In this step, you instruct the AWS CDK to create a AWS CloudFormation stack template based on the code in the bin/hello-cdk.js file. You then instruct the AWS CDK to deploy the stack, which creates the Amazon SNS topic and Amazon SQS queue and then subscribes the queue to the topic. You then confirm that the topic and queue were successfully deployed by sending a message from the topic to the queue.

  1. Have the AWS CDK create the AWS CloudFormation stack template. To do this, with the terminal session still open in the IDE, from the project's root directory, run the cdk command with the synth action and the name of the stack.

    cdk synth HelloCdkStack

    If successful, the output displays the AWS CloudFormation stack template's Resources section.

  2. Have the AWS CDK run the AWS CloudFormation stack template to deploy the stack. To do this, from the project's root directory, run the cdk command with the deploy action and the name of the stack.

    cdk deploy HelloCdkStack

    If successful, the output displays that the HelloCdkStack stack deployed without errors.

    Note

    If the output displays a message that the stack does not define an environment and that AWS credentials could not be obtained from standard locations or no region was configured, make sure that your AWS credentials are set correctly in the IDE, and then run the cdk deploy command again. For more information, see Call AWS Services from an Environment.

  3. To confirm that the Amazon SNS topic and Amazon SQS queue were successfully deployed, send a message to the topic, and then check the queue for the received message. To do this, you can use a tool such as the AWS Command Line Interface (AWS CLI) or the aws-shell. For more information about these tools, see the AWS CLI and aws-shell Sample.

    For example, to send a message to the topic, with the terminal session still open in the IDE, use the AWS CLI to run the Amazon SNS publish command, supplying the message's subject and body, the AWS Region for the topic, and the topic's Amazon Resource Name (ARN).

    aws sns publish --subject "Hello from the AWS CDK" --message "This is a message from the AWS CDK." --topic-arn arn:aws:sns:us-east-2:123456789012:HelloCdkStack-HelloCdkTopic1A234567-8BCD9EFGHIJ0K

    In the preceding command, replace arn:aws:sns:us-east-2:123456789012:HelloCdkStack-HelloCdkTopic1A234567-8BCD9EFGHIJ0K with the ARN that AWS CloudFormation assigns to the topic.
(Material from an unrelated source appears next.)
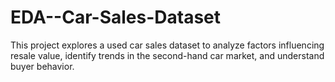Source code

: # EDA--Car-Sales-Dataset
This project explores a used car sales dataset to analyze factors influencing resale value, identify trends in the second-hand car market, and understand buyer behavior.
To get the ID, you can run the Amazon SNS list-topics command.

    aws sns list-topics --output table --query 'Topics[*].TopicArn'

    If successful, the output of the publish command displays the MessageId value for the message that was published.

    To check the queue for the received message, run the Amazon SQS receive-message command, supplying the queue's URL.

    aws sqs receive-message --queue-url https://queue.amazonaws.com/123456789012/HelloCdkStack-HelloCdkQueue1A234567-8BCD9EFGHIJ0K

    In the preceding command, replace https://queue.amazonaws.com/123456789012/HelloCdkStack-HelloCdkQueue1A234567-8BCD9EFGHIJ0K with the ARN that AWS CloudFormation assigns to the queue. To get the URL, you can run the Amazon SQS list-queues command.

    aws sqs list-queues --output table --query 'QueueUrls[*]'

    If successful, the output of the receive-message command displays information about the message that was received.

Step 4: Clean Up

To prevent ongoing charges to your AWS account after you're done using this sample, you should delete the AWS CloudFormation stack. This deletes the the Amazon SNS topic and Amazon SQS queue. You should also delete the environment.

Step 4.1: Delete the Stack

With the terminal session still open in the IDE, from the project's root directory, run the cdk command with the destroy action and the stack's name.

cdk destroy HelloCdkStack

When prompted to delete the stack, type y, and then press Enter.

If successful, the output displays that the HelloCdkStack stack was deleted without errors.

Step 4.2: Delete the Environment

To delete the environment, see Deleting an Environment.